A New England native, Whalen had spent years in Philadelphia as the publisher at Running Press before deciding to set off on his own. The only question was whether to move to Vermont or Maine. As Whalen says, “the Atlantic won out.”
“Eventually my wife and I found a house for raising three boys, two dogs, and a small press,” he says, from the 1790 building that houses Cider Mill Press at the center of the small Maine seacoast village.
As he approaches his 15th year in business, Whalen has settled in as a quintessential New England publisher, running Cider Mill along with his son John and other employees. Whalen’s hunch was that a publishing house with a strong backlist and guaranteed frontlist sales to nonbookstore retailers would inevitably also draw traditional bookstore readers.
To do it, the press has specialized in high production values for titles as varied as cookbooks, lifestyle titles, and children’s classics. “We pay for it,” Whalen says. “Our unit costs are higher because of that. But that’s our calling card. It’s very important to us to make sure that our books are striking. From 10 feet away, they’ll lure a consumer in and they’ll want to pick it up.”
Whalen’s hunch has paid off. Sales are up 70% in the United States this year over 2018 and up 166% in Canada. The press and its children’s imprint, Applesauce, will produce between 65 and 75 titles in 2020. In addition, Cider Mills’s parent company, Appleseed, handles special production requests for nonreturnable one-of-a-kind titles for large retailers that run into the tens of thousands of copies.
Though sales have gone up, the press keeps a small staff overall.

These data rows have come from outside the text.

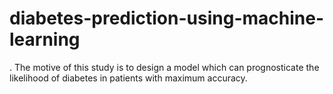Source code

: # diabetes-prediction-using-machine-learning
. The motive of this study is to design a model which can prognosticate the likelihood of diabetes in patients with maximum accuracy.
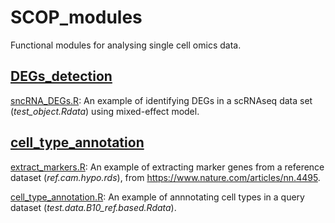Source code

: # SCOP_modules
Functional modules for analysing single cell omics data.

## [**DEGs_detection**](https://github.com/CBMR-Single-Cell-Omics-Platform/SCOP_modules/tree/main/DEGs_detection)
[sncRNA_DEGs.R](https://github.com/CBMR-Single-Cell-Omics-Platform/SCOP_modules/blob/main/DEGs_detection/sncRNA_DEGs.R): An example of identifying DEGs in a scRNAseq data set (_test_object.Rdata_) using mixed-effect model.

## [**cell_type_annotation**](https://github.com/CBMR-Single-Cell-Omics-Platform/SCOP_modules/tree/main/cell_type_annotation)

[extract_markers.R](https://github.com/CBMR-Single-Cell-Omics-Platform/SCOP_modules/blob/main/cell_type_annotation/extract_markers.R): An example of extracting marker genes from a reference dataset (_ref.cam.hypo.rds_), from https://www.nature.com/articles/nn.4495.

[cell_type_annotation.R](https://github.com/CBMR-Single-Cell-Omics-Platform/SCOP_modules/blob/main/cell_type_annotation/cell_type_annotation.R): An example of annnotating cell types in a query dataset (_test.data.B10_ref.based.Rdata_).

That size is essential for being the kind of company Whalen believes large retailers and independent bookstores want to partner with. “Being nimble means that you’re reliant upon your great relationships,” Whalen says. “You can’t be nimble all by yourself. You need to have great partnerships.”
At the company’s current size, Whalen says his clients know that he can be reached directly and can be trusted to come up with creative ideas that meet their needs without unnecessary delays. Part of Cider Mill’s in-house flexibility comes from content generation. Nearly all of the press’s books are devised in-house and then contracted out to authors who have expertise in their fields.

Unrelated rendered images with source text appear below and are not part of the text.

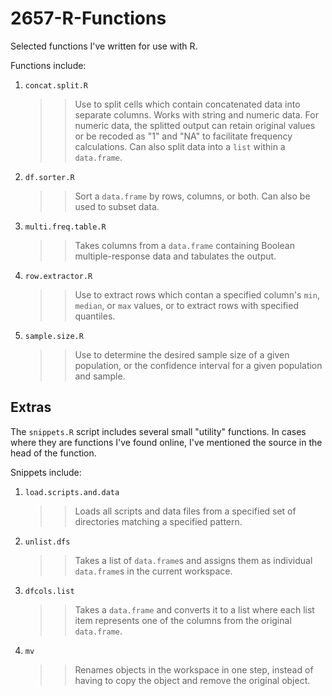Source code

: 2657-R-Functions
================

Selected functions I've written for use with R.

Functions include:
    
1. `concat.split.R`

    >> Use to split cells which contain concatenated data into separate columns. Works with string and numeric data. For numeric data, the splitted output can retain original values or be recoded as "1" and "NA" to facilitate frequency calculations. Can also split data into a `list` within a `data.frame`.
    
1. `df.sorter.R`

    >> Sort a `data.frame` by rows, columns, or both. Can also be used to subset data.
    
1. `multi.freq.table.R`

    >> Takes columns from a `data.frame` containing Boolean multiple-response data and tabulates the output.

1. `row.extractor.R`

    >> Use to extract rows which contan a specified column's `min`, `median`, or `max` values, or to extract rows with specified quantiles.

1. `sample.size.R`

    >> Use to determine the desired sample size of a given population, or the confidence interval for a given population and sample. 

## Extras

The `snippets.R` script includes several small "utility" functions. In cases where they are functions I've found online, I've mentioned the source in the head of the function.

Snippets include:

1. `load.scripts.and.data`

    >> Loads all scripts and data files from a specified set of directories matching a specified pattern.

1. `unlist.dfs`

    >> Takes a list of `data.frame`s and assigns them as individual `data.frame`s in the current workspace.

1. `dfcols.list`

    >> Takes a `data.frame` and converts it to a list where each list item represents one of the columns from the original `data.frame`.

1. `mv`

    >> Renames objects in the workspace in one step, instead of having to copy the object and remove the original object.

“Everything on our publishing list is something we originated in a new title meeting here, and then we search for the right writer, or chef, or children’s illustrator,” Whalen says. “Most of the partnerships I have, they realize that’s how we operate. So when they have a creative idea, they know we’re already built to find the talent to deliver on the concept.”
Looking ahead, Whalen says he envisions that his current approach will continue to build the strength of the company. “Even though we’ve been around for only 15 years, comparatively, that’s a young company in publishing,” he notes. “So each year, our frontlist moves into our backlist and our foundation continues to expand.”
The patience and peace of mind he has in building the backlist is a result of his return home to New England 15 years ago as much as anything else. “Even when you have a robust publishing program of 65 new titles a year, even when you’re working with a very demanding marketplace, it’s a great environment,” Whalen says. “It just changes the way you see things. I’m a stone’s throw from the water. I walk to work most days with my dog. It’s an incredibly stimulating setting because we’re not swimming upstream. Everyone who lives here lives here because they want to live here. They’re living here first and foremost. Then they’re building a career around that.”